It is not difficult to "build" an intelligent agent. Scenarios and data are the key entry points.

Looking back at the development path of artificial intelligence, the current technological focus is evolving from traditional AI assistants to more autonomous "AI agents". However, there are essential differences between AI assistants and AI agents: assistants rely on pre-trained data models, and the reasoning process is relatively simple; while true agents have the ability to make decisions autonomously based on the actual environment during operation, and the reasoning is more complex and closer to the essence of "intelligence".

"To build an efficient AI agent, we need to integrate three core capabilities: enterprise-level automation capabilities on the back end, whether it is API or MCP; front-end dialogue that allows the agent to interact naturally with users; and autonomous thinking capabilities." Wu Minda, senior technical expert in data and artificial intelligence at IBM Greater China Technology Division, said that only by integrating these three elements can AI agents be truly implemented and demonstrate their actual value.

Wu Minda, senior technical expert of data and artificial intelligence, IBM Greater China Technology Division

Against the backdrop of the rapid development of generative AI, it is not difficult for enterprises to build an "intelligent entity", but they face many challenges in truly realizing the large-scale deployment and value release of intelligent entities.

On the one hand, the intelligent technology ecosystem is fragmented.

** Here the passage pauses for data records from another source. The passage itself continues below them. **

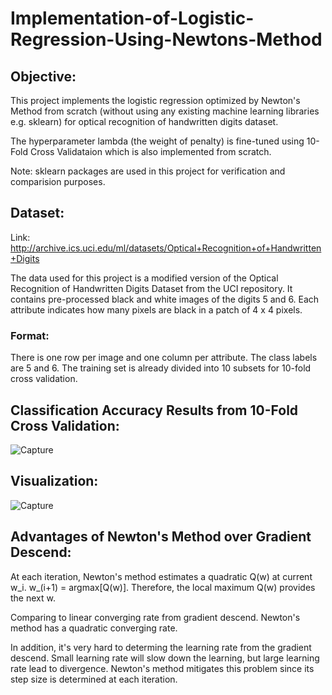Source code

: # Implementation-of-Logistic-Regression-Using-Newtons-Method

## Objective:
This project implements the logistic regression optimized by Newton's Method from scratch (without using any existing machine learning libraries e.g. sklearn) for optical recognition of handwritten digits dataset. 

The hyperparameter lambda (the weight of penalty) is fine-tuned using 10-Fold Cross Validataion which is also implemented from scratch.

Note: sklearn packages are used in this project for verification and comparision purposes.

## Dataset:
Link: http://archive.ics.uci.edu/ml/datasets/Optical+Recognition+of+Handwritten+Digits  

The data used for this project is a modified version of the Optical Recognition of Handwritten Digits Dataset from the UCI repository. 
It contains pre-processed black and white images of the digits 5 and 6. Each attribute indicates how many pixels are black in a patch of 4 x 4 pixels.

### Format: 
There is one row per image and one column per attribute. The class labels are 5 and 6. The training set is already divided into 10 subsets for 10-fold cross validation.

## Classification Accuracy Results from 10-Fold Cross Validation:

![Capture](https://user-images.githubusercontent.com/29167705/63802851-8836cb80-c8e1-11e9-86c4-31eac879d937.JPG)

## Visualization:

![Capture](https://user-images.githubusercontent.com/29167705/63802902-a8668a80-c8e1-11e9-82d5-7ec3176e815e.JPG)

## Advantages of Newton's Method over Gradient Descend:
At each iteration, Newton's method estimates a quadratic Q(w) at current w_i. w_(i+1) = argmax[Q(w)]. Therefore, the local maximum Q(w) provides the next w.

Comparing to linear converging rate from gradient descend. Newton's method has a quadratic converging rate. 

In addition, it's very hard to determing the learning rate from the gradient descend. Small learning rate will slow down the learning, but large learning rate lead to divergence. Newton's method mitigates this problem since its step size is determined at each iteration.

There are a large number of open source frameworks and third-party tools on the market. Enterprises often need to combine multiple solutions in actual deployment, which makes system integration complex, especially when connecting with open systems or external interfaces.

On the other hand, although intelligent agents can be applied to multiple business scenarios in theory, enterprises often find it difficult to quickly identify high ROI entry points. Once entering the actual deployment stage, from development, launch to operation and maintenance optimization, the continuous evolution of intelligent agents puts higher requirements on management, and the "AgentOps" mechanism similar to AIOps is still being explored.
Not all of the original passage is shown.